In the Temple Gardens, which, mercifully enough, have never yet been threatened with being built over, the famous annual flower-shows are held. To these gardens, where the Red Cross Knights walked at eve, where the gallants of Tudor and Stuart times paraded their powder and ruffles, are now yearly brought all the English flowers that skill can grow. In May and June, the wide green expanse becomes a bower of roses; in late autumn it is the chrysanthemums, the special flowers of the Temple, that have their turn. Chrysanthemums are London's own flowers, and care little for soot; as for the roses, they are brought hither in masses from the country, "to make a London holiday." And, surely, never were seen such blooms as at these annual rose-shows! A Heliogabalus would indeed be in his glory. Every year new flowers, new combinations of colour, of shape are invented; and garden-lovers congregate, compare, and copy. Roses will not now deign to grow in London soot and smoke; yet the Temple Gardens once were famed for their own roses, and here, where now the flower-shows are held, once grew, according to Shakespeare, in deadly rivalry, the fatal white and red roses of York and Lancaster. He makes Warwick say, in King Henry VI.:

"This brawl to-day,
Grown to this faction in the Temple Garden,
Shall send, between the red rose and the white,
A thousand souls to death and deadly night."

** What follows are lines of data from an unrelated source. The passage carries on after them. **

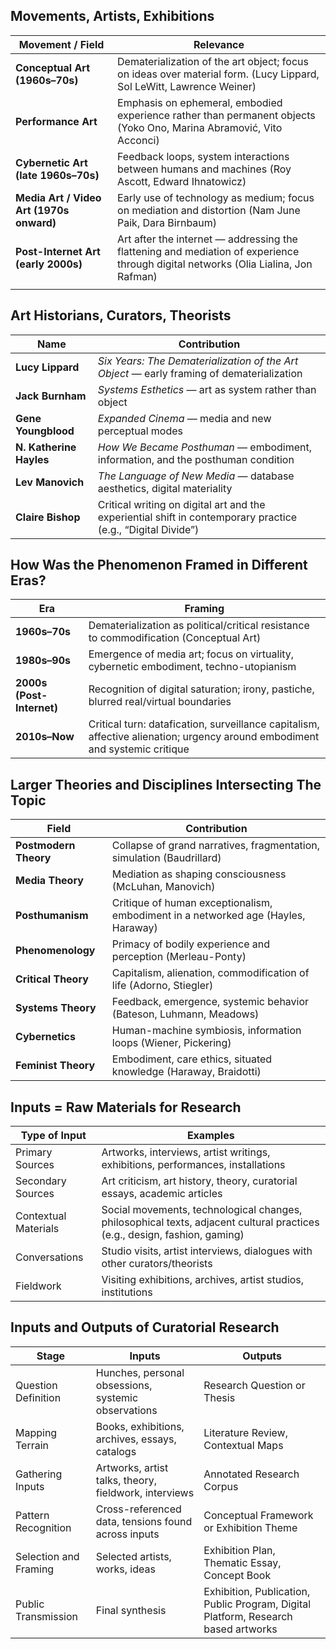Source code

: ## **Movements, Artists, Exhibitions**
| **Movement / Field**                     | **Relevance**                                                                                                                      |
| ---------------------------------------- | ---------------------------------------------------------------------------------------------------------------------------------- |
| **Conceptual Art (1960s–70s)**           | Dematerialization of the art object; focus on ideas over material form. (Lucy Lippard, Sol LeWitt, Lawrence Weiner)                |
| **Performance Art**                      | Emphasis on ephemeral, embodied experience rather than permanent objects (Yoko Ono, Marina Abramović, Vito Acconci)                |
| **Cybernetic Art (late 1960s–70s)**      | Feedback loops, system interactions between humans and machines (Roy Ascott, Edward Ihnatowicz)                                    |
| **Media Art / Video Art (1970s onward)** | Early use of technology as medium; focus on mediation and distortion (Nam June Paik, Dara Birnbaum)                                |
| **Post-Internet Art (early 2000s)**      | Art after the internet — addressing the flattening and mediation of experience through digital networks (Olia Lialina, Jon Rafman) |
|                                          |                                                                                                                                    |
## **Art Historians, Curators, Theorists**
|**Name**|**Contribution**|
|---|---|
|**Lucy Lippard**|_Six Years: The Dematerialization of the Art Object_ — early framing of dematerialization|
|**Jack Burnham**|_Systems Esthetics_ — art as system rather than object|
|**Gene Youngblood**|_Expanded Cinema_ — media and new perceptual modes|
|**N. Katherine Hayles**|_How We Became Posthuman_ — embodiment, information, and the posthuman condition|
|**Lev Manovich**|_The Language of New Media_ — database aesthetics, digital materiality|
|**Claire Bishop**|Critical writing on digital art and the experiential shift in contemporary practice (e.g., “Digital Divide”)|
## **How Was the Phenomenon Framed in Different Eras?**
|**Era**|**Framing**|
|---|---|
|**1960s–70s**|Dematerialization as political/critical resistance to commodification (Conceptual Art)|
|**1980s–90s**|Emergence of media art; focus on virtuality, cybernetic embodiment, techno-utopianism|
|**2000s (Post-Internet)**|Recognition of digital saturation; irony, pastiche, blurred real/virtual boundaries|
|**2010s–Now**|Critical turn: datafication, surveillance capitalism, affective alienation; urgency around embodiment and systemic critique|
## **Larger Theories and Disciplines Intersecting The Topic**
| **Field**             | **Contribution**                                                                  |
| --------------------- | --------------------------------------------------------------------------------- |
| **Postmodern Theory** | Collapse of grand narratives, fragmentation, simulation (Baudrillard)             |
| **Media Theory**      | Mediation as shaping consciousness (McLuhan, Manovich)                            |
| **Posthumanism**      | Critique of human exceptionalism, embodiment in a networked age (Hayles, Haraway) |
| **Phenomenology**     | Primacy of bodily experience and perception (Merleau-Ponty)                       |
| **Critical Theory**   | Capitalism, alienation, commodification of life (Adorno, Stiegler)                |
| **Systems Theory**    | Feedback, emergence, systemic behavior (Bateson, Luhmann, Meadows)                |
| **Cybernetics**       | Human-machine symbiosis, information loops (Wiener, Pickering)                    |
| **Feminist Theory**   | Embodiment, care ethics, situated knowledge (Haraway, Braidotti)                  |
## **Inputs = Raw Materials for Research**

| **Type of Input**    | **Examples**                                                                                                              |
| -------------------- | ------------------------------------------------------------------------------------------------------------------------- |
| Primary Sources      | Artworks, interviews, artist writings, exhibitions, performances, installations                                           |
| Secondary Sources    | Art criticism, art history, theory, curatorial essays, academic articles                                                  |
| Contextual Materials | Social movements, technological changes, philosophical texts, adjacent cultural practices (e.g., design, fashion, gaming) |
| Conversations        | Studio visits, artist interviews, dialogues with other curators/theorists                                                 |
| Fieldwork            | Visiting exhibitions, archives, artist studios, institutions                                                              |
## **Inputs and Outputs of Curatorial Research**

| **Stage**             | **Inputs**                                            | **Outputs**                                                                        |
| --------------------- | ----------------------------------------------------- | ---------------------------------------------------------------------------------- |
| Question Definition   | Hunches, personal obsessions, systemic observations   | Research Question or Thesis                                                        |
| Mapping Terrain       | Books, exhibitions, archives, essays, catalogs        | Literature Review, Contextual Maps                                                 |
| Gathering Inputs      | Artworks, artist talks, theory, fieldwork, interviews | Annotated Research Corpus                                                          |
| Pattern Recognition   | Cross-referenced data, tensions found across inputs   | Conceptual Framework or Exhibition Theme                                           |
| Selection and Framing | Selected artists, works, ideas                        | Exhibition Plan, Thematic Essay, Concept Book                                      |
| Public Transmission   | Final synthesis                                       | Exhibition, Publication, Public Program, Digital Platform, Research based artworks |
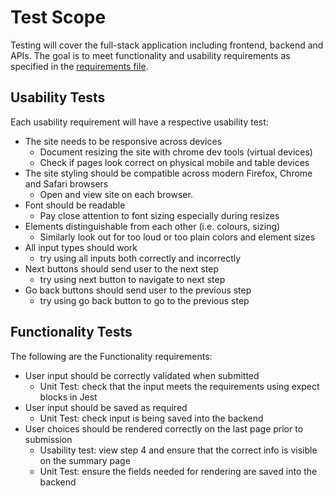# Test Scope

Testing will cover the full-stack application including frontend, backend and APIs.
The goal is to meet functionality and usability requirements as specified in the [requirements file](./requirements.md).

## Usability Tests

Each usability requirement will have a respective usability test:
- The site needs to be responsive across devices
  - Document resizing the site with chrome dev tools (virtual devices)
  - Check if pages look correct on physical mobile and table devices
- The site styling should be compatible across modern Firefox, Chrome and Safari browsers
  - Open and view site on each browser.
- Font should be readable
  - Pay close attention to font sizing especially during resizes 
- Elements distinguishable from each other (i.e. colours, sizing)
  - Similarly look out for too loud or too plain colors and element sizes 
- All input types should work
  - try using all inputs both correctly and incorrectly 
- Next buttons should send user to the next step 
  - try using next button to navigate to next step 
- Go back buttons should send user to the previous step
  - try using go back button to go to the previous step 


## Functionality Tests

The following are the Functionality requirements:
- User input should be correctly validated when submitted
  - Unit Test: check that the input meets the requirements using expect blocks in Jest 
- User input should be saved as required 
  - Unit Test: check input is being saved into the backend
- User choices should be rendered correctly on the last page prior to submission
  - Usability test: view step 4 and ensure that the correct info is visible on the summary page
  - Unit Test: ensure the fields needed for rendering are saved into the backend

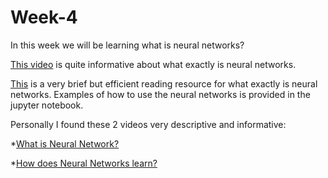 # Week-4
In this week we will be learning what is neural networks?

[This video](https://www.youtube.com/watch?v=EVeqrPGfuCY&list=PLLssT5z_DsK-h9vYZkQkYNWcItqhlRJLN&index=46) is quite informative about what exactly is neural networks.

[This](https://www.ibm.com/in-en/cloud/learn/neural-networks) is a very brief but efficient reading resource for what exactly is neural networks.
Examples of how to use the neural networks is provided in the jupyter notebook.

Personally I found these 2 videos very descriptive and informative:

*[What is Neural Network?](https://youtu.be/aircAruvnKk)

*[How does Neural Networks learn?](https://youtu.be/IHZwWFHWa-w)

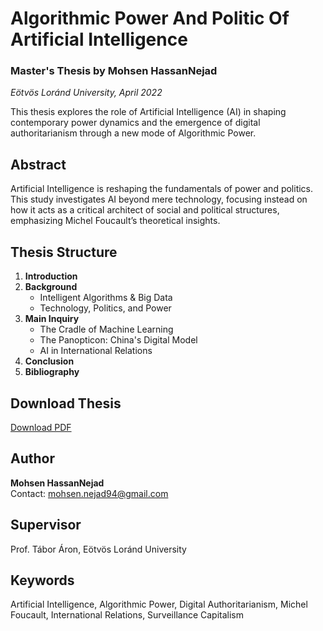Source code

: # Algorithmic Power And Politic Of Artificial Intelligence

### Master's Thesis by Mohsen HassanNejad  
_Eötvös Loránd University, April 2022_

This thesis explores the role of Artificial Intelligence (AI) in shaping contemporary power dynamics and the emergence of digital authoritarianism through a new mode of Algorithmic Power.

## Abstract
Artificial Intelligence is reshaping the fundamentals of power and politics. This study investigates AI beyond mere technology, focusing instead on how it acts as a critical architect of social and political structures, emphasizing Michel Foucault’s theoretical insights.

## Thesis Structure
1. **Introduction**
2. **Background**
   - Intelligent Algorithms & Big Data
   - Technology, Politics, and Power
3. **Main Inquiry**
   - The Cradle of Machine Learning
   - The Panopticon: China's Digital Model
   - AI in International Relations
4. **Conclusion**
5. **Bibliography**

## Download Thesis
[Download PDF](./Algorithmic_Power_Thesis_Mohsen.pdf)

## Author
**Mohsen HassanNejad**  
Contact: mohsen.nejad94@gmail.com

## Supervisor
Prof. Tábor Áron, Eötvös Loránd University  

## Keywords
Artificial Intelligence, Algorithmic Power, Digital Authoritarianism, Michel Foucault, International Relations, Surveillance Capitalism
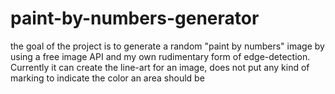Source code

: # paint-by-numbers-generator
the goal of the project is to generate a random "paint by numbers" image by using a free image API and my own rudimentary form of edge-detection. Currently it can create the line-art for an image, does not put any kind of marking to indicate the color an area should be

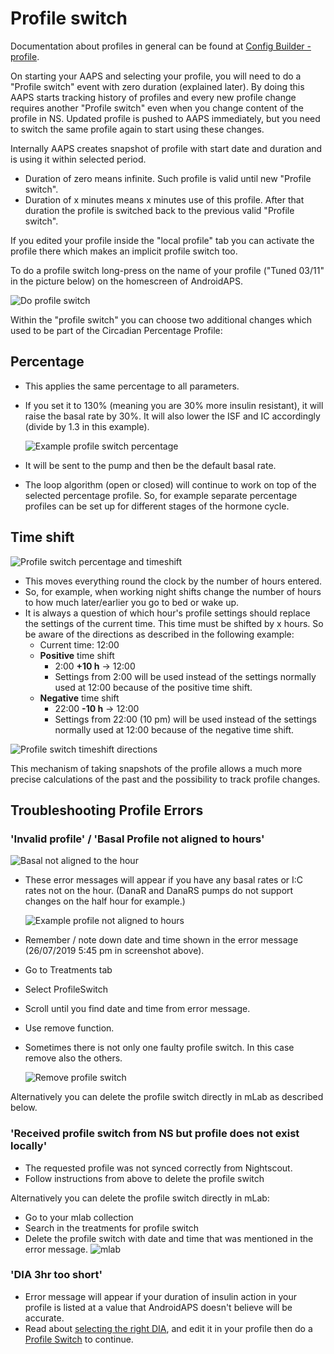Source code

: # Profile switch

Documentation about profiles in general can be found at [Config Builder - profile](../Configuration/Config-Builder#profile).

On starting your AAPS and selecting your profile, you will need to do a "Profile switch" event with zero duration (explained later). By doing this AAPS starts tracking history of profiles and every new profile change requires another "Profile switch" even when you change content of the profile in NS. Updated profile is pushed to AAPS immediately, but you need to switch the same profile again to start using these changes.

Internally AAPS creates snapshot of profile with start date and duration and is using it within selected period.
* Duration of zero means infinite. Such profile is valid until new "Profile switch".
* Duration of x minutes means x minutes use of this profile. After that duration the profile is switched back to the previous valid "Profile switch".

If you edited your profile inside the "local profile" tab you can activate the profile there which makes an implicit profile switch too.

To do a profile switch long-press on the name of your profile ("Tuned 03/11" in the picture below) on the homescreen of AndroidAPS.

![Do profile switch](../images/ProfileSwitch_HowTo.png)

Within the "profile switch" you can choose two additional changes which used to be part of the Circadian Percentage Profile:

## Percentage
* This applies the same percentage to all parameters. 
* If you set it to 130% (meaning you are 30% more insulin resistant), it will raise the basal rate by 30%. It will also lower the ISF and IC accordingly (divide by 1.3 in this example). 

   ![Example profile switch percentage](../images/ProfileSwitchPercentage.png)

* It will be sent to the pump and then be the default basal rate. 
* The loop algorithm (open or closed) will continue to work on top of the selected percentage profile. So, for example separate percentage profiles can be set up for different stages of the hormone cycle.

## Time shift

![Profile switch percentage and timeshift](../images/ProfileSwitchTimeShift2.png)

* This moves everything round the clock by the number of hours entered. 
* So, for example, when working night shifts change the number of hours to how much later/earlier you go to bed or wake up.
* It is always a question of which hour's profile settings should replace the settings of the current time. This time must be shifted by x hours. So be aware of the directions as described in the following example:
  * Current time: 12:00
  * **Positive** time shift 
    * 2:00 **+10 h** -> 12:00
    * Settings from 2:00 will be used instead of the settings normally used at 12:00 because of the positive time shift.
  * **Negative** time shift
    * 22:00 **-10 h** -> 12:00
    * Settings from 22:00 (10 pm) will be used instead of the settings normally used at 12:00 because of the negative time shift.

![Profile switch timeshift directions](../images/ProfileSwitch_PlusMinus2.png)

This mechanism of taking snapshots of the profile allows a much more precise calculations of the past and the possibility to track profile changes.

## Troubleshooting Profile Errors

### 'Invalid profile' / 'Basal Profile not aligned to hours' 
![Basal not aligned to the hour](../images/BasalNotAlignedToHours2.png)
* These error messages will appear if you have any basal rates or I:C rates not on the hour. (DanaR and DanaRS pumps do not support changes on the half hour for example.)

   ![Example profile not aligned to hours](../images/ProfileNotAlignedToHours.png)

* Remember / note down date and time shown in the error message (26/07/2019 5:45 pm in screenshot above).
* Go to Treatments tab
* Select ProfileSwitch
* Scroll until you find date and time from error message.
* Use remove function.
* Sometimes there is not only one faulty profile switch. In this case remove also the others.

   ![Remove profile switch](../images/PSRemove.png)

Alternatively you can delete the profile switch directly in mLab as described below.

### 'Received profile switch from NS but profile does not exist locally' 
* The requested profile was not synced correctly from Nightscout.
* Follow instructions from above to delete the profile switch

Alternatively you can delete the profile switch directly in mLab:
* Go to your mlab collection
* Search in the treatments for profile switch
* Delete the profile switch with date and time that was mentioned in the error message.
![mlab](../images/mLabDeletePS.png)

### 'DIA 3hr too short'
* Error message will appear if your duration of insulin action in your profile is listed at a value that AndroidAPS doesn't believe will be accurate.  
* Read about [selecting the right DIA](https://www.diabettech.com/insulin/why-we-are-regularly-wrong-in-the-duration-of-insulin-action-dia-times-we-use-and-why-it-matters/), and edit it in your profile then do a [Profile Switch](../Usage/Profiles) to continue.
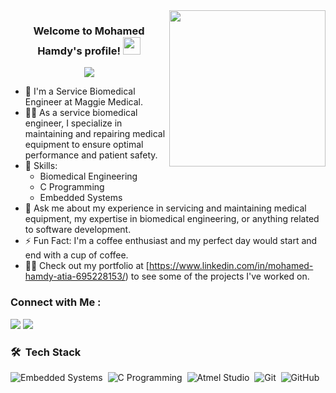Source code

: <img width="250" align="right" src="https://c.tenor.com/_DOBjnGspYAAAAAM/code-coding.gif">

<h3 align="center">
  Welcome to Mohamed Hamdy's profile!
  <img src="https://img.shields.io/badge/Hello-World!-brightgreen?style=flat&logo=c&logoColor=white" width="28">
</h3>

<!-- Typing SVG by DenverCoder1 - https://github.com/DenverCoder1/readme-typing-svg -->
<p align="center">
  <a href="https://github.com/DenverCoder1/readme-typing-svg"><img src="https://readme-typing-svg.herokuapp.com/?lines=Embedded%20System%20Engineer;Always%20learning%20new%20things&font=Fira%20Code&center=true&width=440&height=45&color=f75c7e&vCenter=true&size=22"></a>
</p> 

- 🏢 I'm a Service Biomedical Engineer at Maggie Medical.
- 👨‍💻 As a service biomedical engineer, I specialize in maintaining and repairing medical equipment to ensure optimal performance and patient safety.
- 💼 Skills:
  - Biomedical Engineering
  - C Programming
  - Embedded Systems
- 💬 Ask me about my experience in servicing and maintaining medical equipment, my expertise in biomedical engineering, or anything related to software development.
- ⚡ Fun Fact: I'm a coffee enthusiast and my perfect day would start and end with a cup of coffee.
- 👨‍💻 Check out my portfolio at [https://www.linkedin.com/in/mohamed-hamdy-atia-695228153/) to see some of the projects I've worked on.


### Connect with Me :

<a href="https://www.linkedin.com/in/mohamed-hamdy-atia-695228153/" target="_blank"><img src="https://img.shields.io/badge/-Mohamed%20Hamdy-0077B5?style=for-the-badge&logo=Linkedin&logoColor=white"/></a>
<a href="https://t.me/MohamedHAtia" target="_blank"><img src="https://img.shields.io/badge/-Mohamed%20Hamdy-0077B5?style=for-the-badge&logo=Telegram&logoColor=white"/></a>
### 🛠 &nbsp;Tech Stack
![Embedded Systems](https://img.shields.io/badge/-Embedded%20Systems-05122A?style=flat&logo=embedded&logoColor=white)&nbsp;
![C Programming](https://img.shields.io/badge/-C%20Programming-05122A?style=flat&logo=c&logoColor=white)&nbsp;
![Atmel Studio](https://img.shields.io/badge/-Atmel%20Studio-05122A?style=flat&logo=atmel&logoColor=white)&nbsp;
![Git](https://img.shields.io/badge/-Git-05122A?style=flat&logo=git)&nbsp;
![GitHub](https://img.shields.io/badge/-GitHub-05122A?style=flat&logo=github)&nbsp;


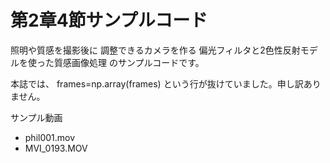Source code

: # 第2章4節サンプルコード

照明や質感を撮影後に 調整できるカメラを作る
偏光フィルタと2色性反射モデルを使った質感画像処理
のサンプルコードです。

本誌では、
frames=np.array(frames)
という行が抜けていました。申し訳ありません。

サンプル動画
- phil001.mov
- MVI_0193.MOV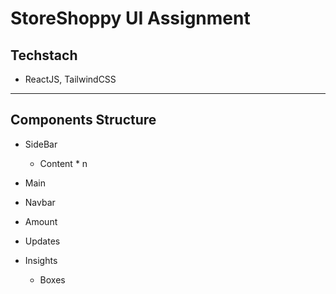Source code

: # StoreShoppy UI Assignment

## Techstach
  - ReactJS, TailwindCSS

---

## Components Structure
- SideBar
  - Content * n

- Main
 - Navbar
 - Amount
 - Updates
 - Insights
    - Boxes
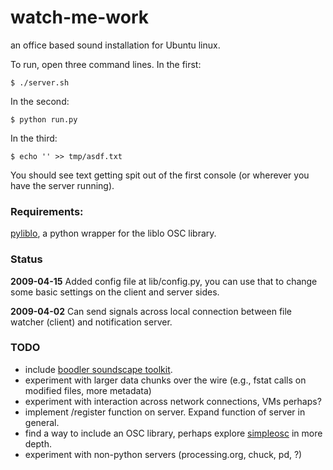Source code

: # watch-me-work

an office based sound installation for Ubuntu linux.

To run, open three command lines. In the first:

    $ ./server.sh

In the second: 

    $ python run.py

In the third:

    $ echo '' >> tmp/asdf.txt

You should see text getting spit out of the first console (or wherever you have the server running).

### Requirements:

[pyliblo][pyliblo], a python wrapper for the liblo OSC library.

### Status

**2009-04-15** Added config file at lib/config.py, you can use that to change some basic settings on the client and server sides.

**2009-04-02** Can send signals across local connection between file watcher (client) and notification server. 

### TODO

* include [boodler soundscape toolkit][boodler].
* experiment with larger data chunks over the wire (e.g., fstat calls on modified files, more metadata)
* experiment with interaction across network connections, VMs perhaps?
* implement /register function on server. Expand function of server in general.
* find a way to include an OSC library, perhaps explore [simpleosc][sosc] in more depth.
* experiment with non-python servers (processing.org, chuck, pd, ?)

[pyliblo]: http://das.nasophon.de/pyliblo/
[boodler]: http://boodler.org/
[sosc]: http://www.ixi-software.net/content/body_backyard_osc.html
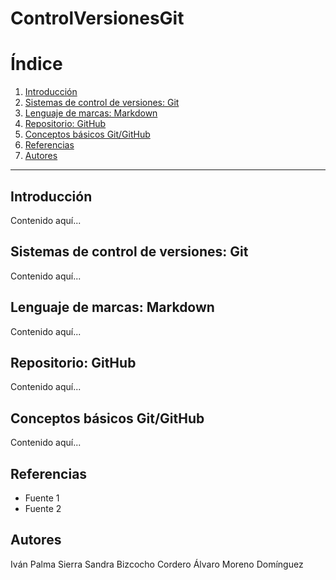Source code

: # ControlVersionesGit

# Índice

1. [Introducción](#introducción)  
2. [Sistemas de control de versiones: Git](#sistemas-de-control-de-versiones-git)  
3. [Lenguaje de marcas: Markdown](#lenguaje-de-marcas-markdown)  
4. [Repositorio: GitHub](#repositorio-github)  
5. [Conceptos básicos Git/GitHub](#conceptos-básicos-gitgithub)  
6. [Referencias](#referencias)  
7. [Autores](#autores)  

---

## Introducción
Contenido aquí...

## Sistemas de control de versiones: Git
Contenido aquí...

## Lenguaje de marcas: Markdown
Contenido aquí...

## Repositorio: GitHub
Contenido aquí...

## Conceptos básicos Git/GitHub
Contenido aquí...

## Referencias
- Fuente 1  
- Fuente 2  

## Autores
Iván Palma Sierra
Sandra Bizcocho Cordero
Álvaro Moreno Domínguez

There are many sun-dials in the Temple Gardens, a fact which seems to suggest that the average amount of sunshine yearly registered in the City was considerably greater in the old days, when, also, possibly, for belated roysterers too often

"The night was senescent,
And star-dials pointed to morn,
And the star-dials hinted of morn,"

as in Poe's mystic poem. That occasion, for instance, commemorated in the Quarterly Review for 1836, when, on some festival held at the Inner Temple, less than seventy students consumed among them thirty-six quarts of richly-flavoured "sack," a potent beverage, only supposed to be "sipped" once by each!

The mottoes on the Temple sun-dials are varied and curious. "Pereunt et imputantur," is inscribed on one in Temple Lane; in Brick Court it is "Time and Tide tarry for no man"; in Essex Court, "Vestigia nulla retrorsum"; and opposite Middle Temple Hall, "Discite justitiam moniti."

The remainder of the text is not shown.